Oleh: Dahlan Iskan
SATU dokter lagi meninggal dunia. Di Surabaya. Senin lalu.
Memang ia sudah pensiun. Juga sudah sakit-sakitan: gula darah, tekanan darah tinggi, dan belakangan komplikasi itu sampai ke ginjal --begitulah memang kalau gula darah tidak teratasi.
Namanya: Dokter Boedhi Harsono. Ahli penyakit dalam. Lulusan Universitas Brawijaya, Malang.
Ketika masuk rumah sakit sebenarnya bukan karena Covid-19. Lebih terkait dengan semua penyakitnya tadi. Hanya saja ketika dites ternyata positif Covid-19.
Maka ia pun dibukukan meninggal karena virus Corona baru.
Tentu, istrinya amat sedih.
Dia juga seorang dokter. Ahli jantung. Masih aktif. Masih buka praktek di tiga rumah sakit.
Setelah dites sang istri ternyata juga positif Covid-19. Dirawat di rumah sakit yang sama: National Hospital Surabaya.
Ketika suaminyi meninggal dia masih dirawat di RS itu. Yang salah satu lantainya dikhususkan untuk perawatan pasien Covid-19 --dengan sistem isolasi yang ketat.

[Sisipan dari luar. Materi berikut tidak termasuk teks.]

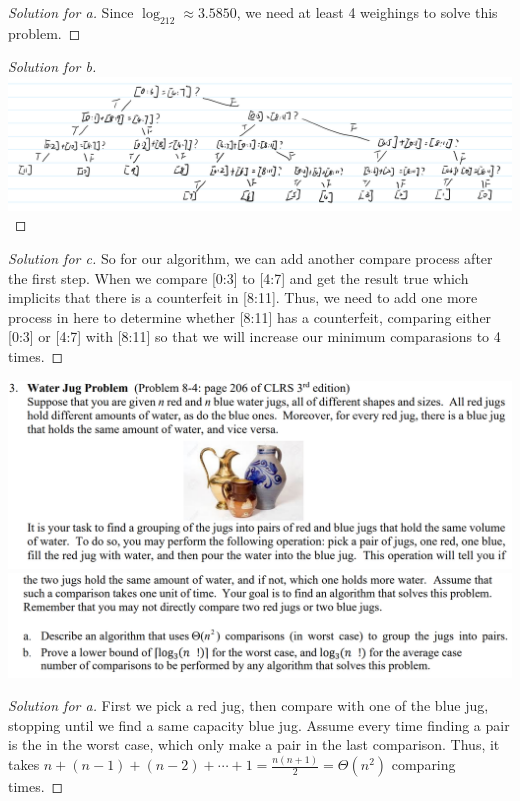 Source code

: \documentclass[12pt]{article}
\begin{document}
\begin{proof}[Solution for a]
	Since $\log_212\approx3.5850$, we need at least 4 weighings to solve this problem.
\end{proof}
\begin{proof}[Solution for b]
	\ \\
	\includegraphics[scale=0.22]{2_2.png}
\end{proof}
\begin{proof}[Solution for c]
	So for our algorithm, we can add another compare process after the first step. When we compare [0:3] to [4:7] and get the result true which implicits that there is a counterfeit in [8:11]. Thus, we need to add one more process in here to determine whether [8:11] has a counterfeit, comparing either [0:3] or [4:7] with [8:11] so that we will increase our minimum comparasions to 4 times.
\end{proof}
\includegraphics[scale=0.22]{3_1.png}
\includegraphics[scale=0.22]{3_2.png}
\begin{proof}[Solution for a]
	First we pick a red jug, then compare with one of the blue jug, stopping until we find a same capacity blue jug. Assume every time finding a pair is the in the worst case, which only make a pair in the last comparison. Thus, it takes $n+(n-1)+(n-2)+\cdots+1 = \frac{n(n+1)}{2} = \Theta(n^2)$ comparing times.
\end{proof}
\end{document}
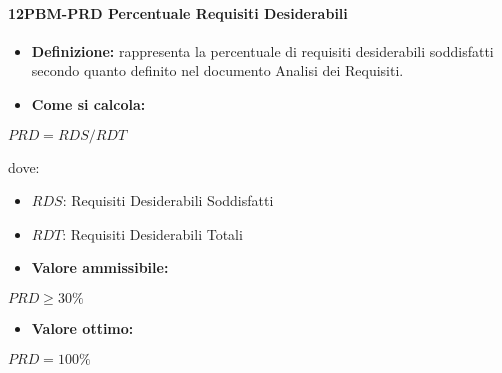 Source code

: \paragraph*{12PBM-PRD Percentuale Requisiti Desiderabili}
\begin{itemize}
    \item \textbf{Definizione:} rappresenta la percentuale di requisiti desiderabili soddisfatti secondo quanto definito nel documento Analisi dei Requisiti.
    \item \textbf{Come si calcola:}
\end{itemize}
\begin{center}
   $PRD = RDS/RDT$ 
\end{center}
dove:
\begin{itemize}[label=$\rightarrow$]
    \item $RDS$: Requisiti Desiderabili Soddisfatti
    \item $RDT$: Requisiti Desiderabili Totali
\end{itemize}
\begin{itemize}
    \item \textbf{Valore ammissibile:}
\end{itemize}
\begin{center}
    $PRD \geq 30\%$
\end{center}
\begin{itemize}
    \item \textbf{Valore ottimo:}
\end{itemize}
\begin{center}
    $PRD = 100\%$
\end{center}

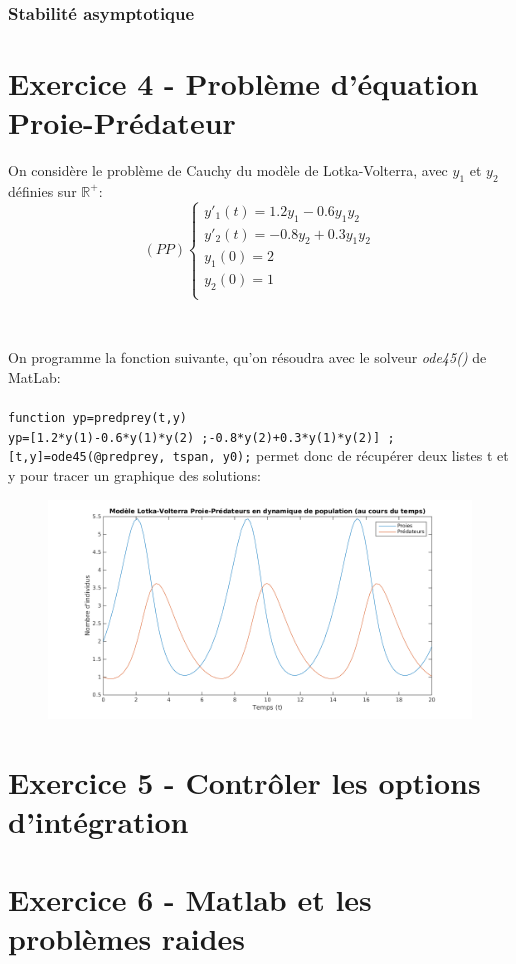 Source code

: \documentclass[a4paper,12pt,landscape]{article}
\begin{document}
\subsubsection{Stabilité asymptotique}

\subsection{}

\section{Exercice 4 - Problème d'équation Proie-Prédateur}
On considère le problème de Cauchy du modèle de Lotka-Volterra, avec $y_1$ et $y_2$ définies sur $\mathbb{R}^+$:
$$
(PP)
\left \{
\begin{array}{l}
	y'_1(t)=1.2y_1-0.6y_1y_2\\
	y'_2(t)=-0.8y_2+0.3y_1y_2\\
	y_1(0)=2\\
	y_2(0)=1\\
\end{array}
\right.$$\\
\subsection{}

\newpage
\subsection{}

On programme la fonction suivante, qu'on résoudra avec le solveur \textit{ode45()} de MatLab:\\
 \\
\texttt{function yp=predprey(t,y)\\
yp=[1.2*y(1)-0.6*y(1)*y(2) ;-0.8*y(2)+0.3*y(1)*y(2)] ;}\\

\texttt{[t,y]=ode45(@predprey, tspan, y0);} permet donc de récupérer deux listes t et y pour tracer un graphique des solutions:
\begin{figure}[h!]
	\centering
	\includegraphics[scale=0.5]{exo4EDOpredpreybis.png}
\end{figure}

\section{Exercice 5 - Contrôler les options d'intégration}
\section{Exercice 6 - Matlab et les problèmes raides}
\end{document}
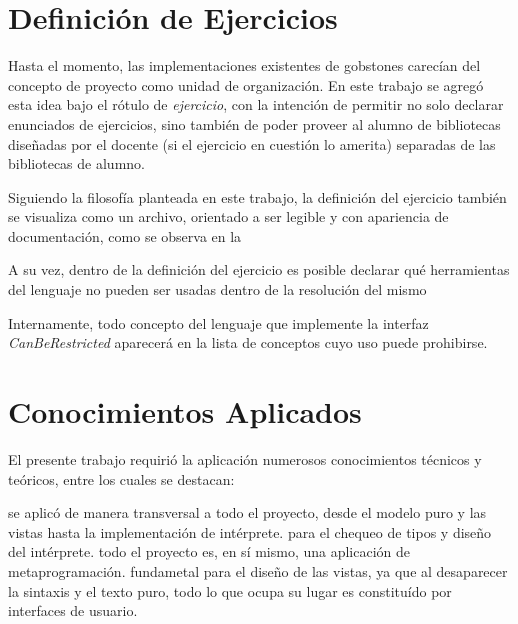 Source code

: \centertree{
  [IfElseStatement
    [TrueBlock]
    [empty]
  ]
}

\bigskip

\section{Definición de Ejercicios}\label{proyecto}

Hasta el momento, las implementaciones existentes de gobstones carecían del concepto de proyecto como unidad de organización. En este trabajo se agregó esta idea bajo el rótulo de \emph{ejercicio}, con la intención de permitir no solo declarar enunciados de ejercicios, sino también de poder proveer al alumno de bibliotecas diseñadas por el docente (si el ejercicio en cuestión lo amerita) separadas de las bibliotecas de alumno.

Siguiendo la filosofía planteada en este trabajo, la definición del ejercicio también se visualiza como un archivo, orientado a ser legible y con apariencia de documentación, como se observa en la 


A su vez, dentro de la definición del ejercicio es posible declarar qué herramientas del lenguaje no pueden ser usadas dentro de la resolución del mismo 


Internamente, todo concepto del lenguaje que implemente la interfaz \textit{CanBeRestricted} aparecerá en la lista de conceptos cuyo uso puede prohibirse.


\section{Conocimientos Aplicados}\label{conocimientos}

El presente trabajo requirió la aplicación numerosos conocimientos técnicos y teóricos, entre los cuales se destacan:

\begin{itemize}
   se aplicó de manera transversal a todo el proyecto, desde el modelo puro y las vistas hasta la implementación de intérprete.
   para el chequeo de tipos y diseño del intérprete.
   todo el proyecto es, en sí mismo, una aplicación de metaprogramación.
   fundametal para el diseño de las vistas, ya que al desaparecer la sintaxis y el texto puro, todo lo que ocupa su lugar es constituído por interfaces de usuario.
\end{itemize}


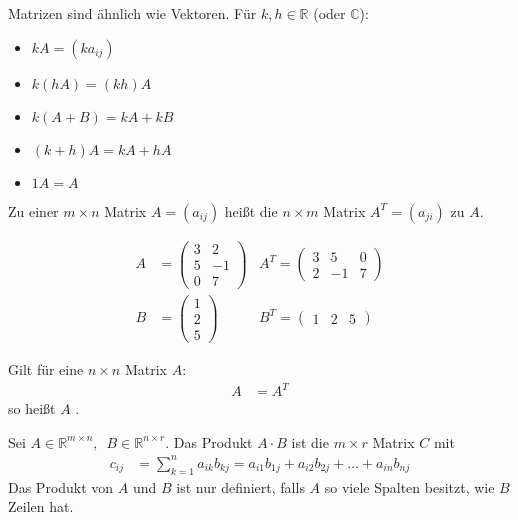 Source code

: Matrizen sind ähnlich wie Vektoren. Für $k, h \in \mathbb{R}$ (oder $\mathbb{C}$):
\begin{itemize}
    \item{$kA = (k a_{ij})$}
    \item{$k(hA) = (kh)A$}
    \item{$k(A+B) = kA + kB$}
    \item{$(k+h)A = kA + hA$}
    \item{$1A = A$}
\end{itemize}

Zu einer $m \times n$ Matrix $A = (a_{ij})$ heißt die $n \times m$ Matrix $A^T = (a_{ji})$  zu $A$.

\begin{align*}
    A &= \begin{pmatrix}
        3 & 2 \\
        5 & -1 \\
        0 & 7
    \end{pmatrix} & A^T = \begin{pmatrix}
        3 & 5 & 0 \\
        2 & -1 & 7
    \end{pmatrix} \\
    B &= \begin{pmatrix}
        1 \\
        2 \\
        5
    \end{pmatrix} & B^T = \begin{pmatrix}
        1 & 2 & 5
    \end{pmatrix}
\end{align*}

Gilt für eine $n \times n$ Matrix $A$:
\begin{align*}
    A &= A^T
\end{align*}
so heißt $A$ .

Sei $A \in \mathbb{R}^{m \times n},\enspace B \in \mathbb{R}^{n \times r}$. Das Produkt $A \cdot B$ ist die $m \times r$ Matrix $C$ mit
\begin{align*}
    c_{ij} &= \sum_{k=1}^{n} a_{ik} b_{kj} = a_{i1} b_{1j} + a_{i2} b_{2j} + \dots + a_{in} b_{nj}
\end{align*}
Das Produkt von $A$ und $B$ ist nur definiert, falls $A$ so viele Spalten besitzt, wie $B$ Zeilen hat.

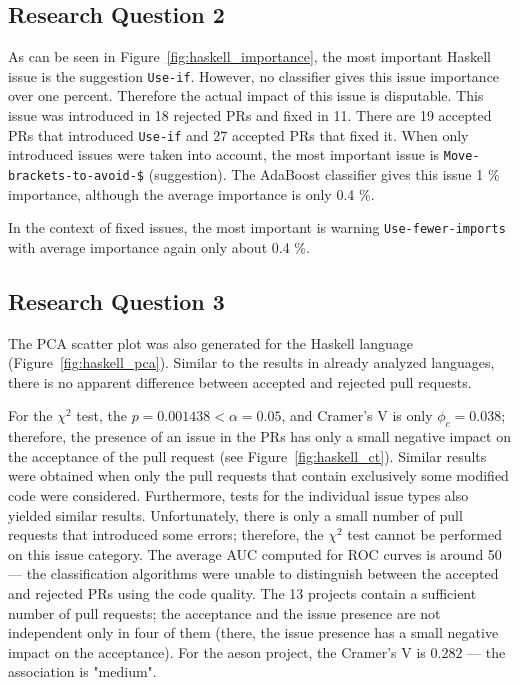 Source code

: \documentclass[digital,oneside,oldtable,nolof,nolot,nocover]{fithesis4}
\begin{document}
\subsection{Research Question 2}
\label{sec:org6159aab}
As can be seen in Figure~\ref{fig:haskell_importance},
the most important Haskell issue is the suggestion \texttt{Use-if}.
However, no classifier gives this
issue importance over one percent. Therefore the actual impact of this issue is disputable.
This issue was introduced in 18 rejected PRs and fixed in 11. There are 19 accepted PRs that
introduced \texttt{Use-if} and 27 accepted PRs that fixed it.
When only introduced issues were taken into account, the most important
issue is \texttt{Move-brackets-to-avoid-\$} (suggestion). The AdaBoost classifier
gives this issue 1 \% importance, although the average importance is only 0.4 \%.

In the context of fixed issues, the most important is warning
\texttt{Use-fewer-imports} with average importance again only about 0.4 \%.
\subsection{Research Question 3}
\label{sec:orgeb0969e}
The PCA scatter plot was also generated for the Haskell language (Figure~\ref{fig:haskell_pca}).
Similar to the results in already analyzed languages, there is no apparent
difference between accepted and rejected pull requests.

For the \(\chi^2\) test, the \(p = 0.001438 < \alpha = 0.05\), and Cramer's V is only \(\phi_c = 0.038\);
therefore, the presence of an issue in the PRs has only a small negative impact on the
acceptance of the pull request (see Figure~\ref{fig:haskell_ct}). Similar results were obtained when only
the pull requests that contain exclusively some modified code were considered.
Furthermore, tests for the individual issue types also yielded similar results.
Unfortunately, there is only a small number of pull requests that introduced some errors;
therefore, the \(\chi^2\) test cannot be performed on this issue category.
The average AUC computed for ROC curves is around 50 --- the classification algorithms
were unable to distinguish between the accepted and rejected PRs using the code quality.
The 13 projects contain a sufficient number of pull requests; the acceptance and
the issue presence are not independent only in four of them (there, the issue presence
has a small negative impact on the acceptance). For the aeson project,
the Cramer's V is \(0.282\) --- the association is "medium".
\end{document}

Sang istri tertular suami atau sebaliknya?
Kelihatannya sebaliknya. Setelah dilacak sang ahli jantung pernah menerima pasien. Yakni saat berpraktek di RS Mitra Keluarga Surabaya. Pasien itu mengaku punya masalah jantung.
”Dokter kita memang belum dibiasakan bersikap selektif,” ujar dr. Brahmana, Ketua Ikatan Dokter (IDI) Surabaya. ”Kalau ada pasien yang datang ke praktek pasti diterima,” tambahnya.
”Tidak ada dokter yang mengharuskan pasiennya menjalani tes dulu di bagian penerimaan pasien,” papar dr. Brahmana.
Bulan lalu saya diundang dr. Brahmana ke gedung IDI yang bagus itu. Yang letaknya di dekat RSUD dr. Soetomo itu. Saya diajak dialog yang direkam. Untuk pembuatan video bagi para dokter. Agar lebih hati-hati selama pandemi ini.